If no tier matches, the result is Unknown.

wcore-providers/src/cooldown.rs implements CooldownTracker per provider.

Each FailoverReason maps to one of three classes:

ClassReasonsBehavior
TransientRateLimit, Overloaded, Timeout, Auth, UnknownShort cooldown, 5 s base, exponential backoff (2^failure_count multiplier), capped at 5 minutes. Transitions Cooling -> HalfOpen on expiry.
PermanentAuthPermanent, Billing, SessionExpiredLong cooldown, 15 minutes flat, no HalfOpen probe. Requires operator intervention.
SemanticContextOverflow, Format, ModelNotFoundNo cooldown. The caller must change inputs; retrying the same provider is pointless.

State transitions:

Ready
→ (failure) → Cooling { until, reason }
→ (expiry) → HalfOpen { reason }
→ (success during probe) → Ready
→ (failure during probe) → Cooling (failure_count incremented)

is_available() returns true when the tracker is in Ready or HalfOpen state.

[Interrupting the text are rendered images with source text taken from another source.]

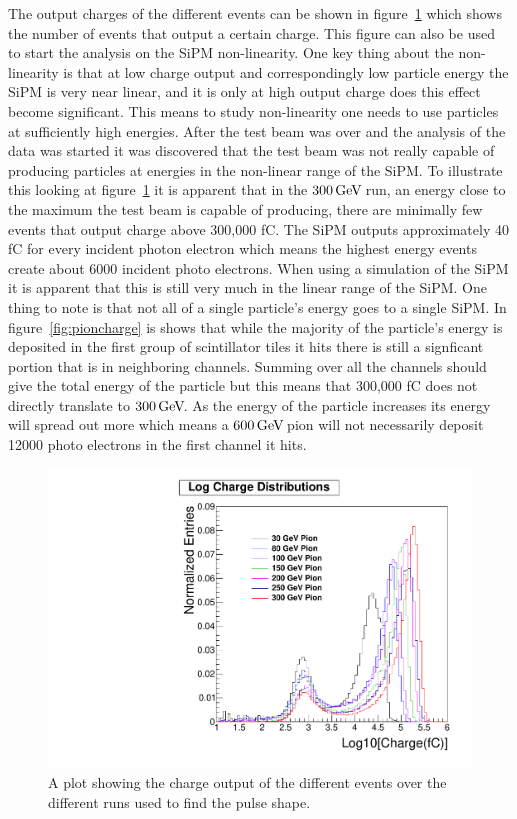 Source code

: The output charges of the different events can be shown in figure~\ref{fig:Log} which shows the number of events that output a certain charge. This figure can also be used to start the analysis on the SiPM non-linearity. One key thing about the non-linearity is that at low charge output and correspondingly low particle energy the SiPM is very near linear, and it is only at high output charge does this effect become significant. This means to study non-linearity one needs to use particles at sufficiently high energies. After the test beam was over and the analysis of the data was started it was discovered that the test beam was not really capable of producing particles at energies in the non-linear range of the SiPM. To illustrate this looking at figure~\ref{fig:Log} it is apparent that in the $300{\,\text{Ge\hspace{-.08em}V\hspace{-0.16em}}}$ run, an energy close to the maximum the test beam is capable of producing, there are minimally few events that output charge above 300,000 fC. The SiPM outputs approximately 40 fC for every incident photon electron which means the highest energy events create about 6000 incident photo electrons. When using a simulation of the SiPM it is apparent that this is still very much in the linear range of the SiPM. One thing to note is that not all of a single particle's energy goes to a single SiPM. In figure~\ref{fig:pioncharge} is shows that while the majority of the particle's energy is deposited in the first group of scintillator tiles it hits there is still a signficant portion that is in neighboring channels. Summing over all the channels should give the total energy of the particle but this means that 300,000 fC does not directly translate to $300{\,\text{Ge\hspace{-.08em}V\hspace{-0.16em}}}$. As the energy of the particle increases its energy will spread out more which means a $600{\,\text{Ge\hspace{-.08em}V\hspace{-0.16em}}}$ pion will not necessarily deposit 12000 photo electrons in the first channel it hits.

\begin{figure}
\centering
\includegraphics[width=0.8\linewidth]{Figures/Logplot.pdf}
\caption{A plot showing the charge output of the different events over the different runs used to find the pulse shape.}
\label{fig:Log}
\end{figure}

A single request flows through the stack in this order:

  1. KeyPool.next_key() selects the current key for the provider.
  2. with_retry attempts the call up to 3 times on transient HTTP errors, honoring Retry-After on 429.
  3. On retryable failure, ResilientProvider counts the failure against the circuit breaker threshold. If the circuit opens, the primary is skipped.
  4. ProviderChain moves to the next slot when the current slot returns a retryable error.
  5. classify_failover classifies each failure reason so CooldownTracker applies the right duration.

All circuit state changes are emitted as ProviderCircuitEvent events on the JSON-stream protocol.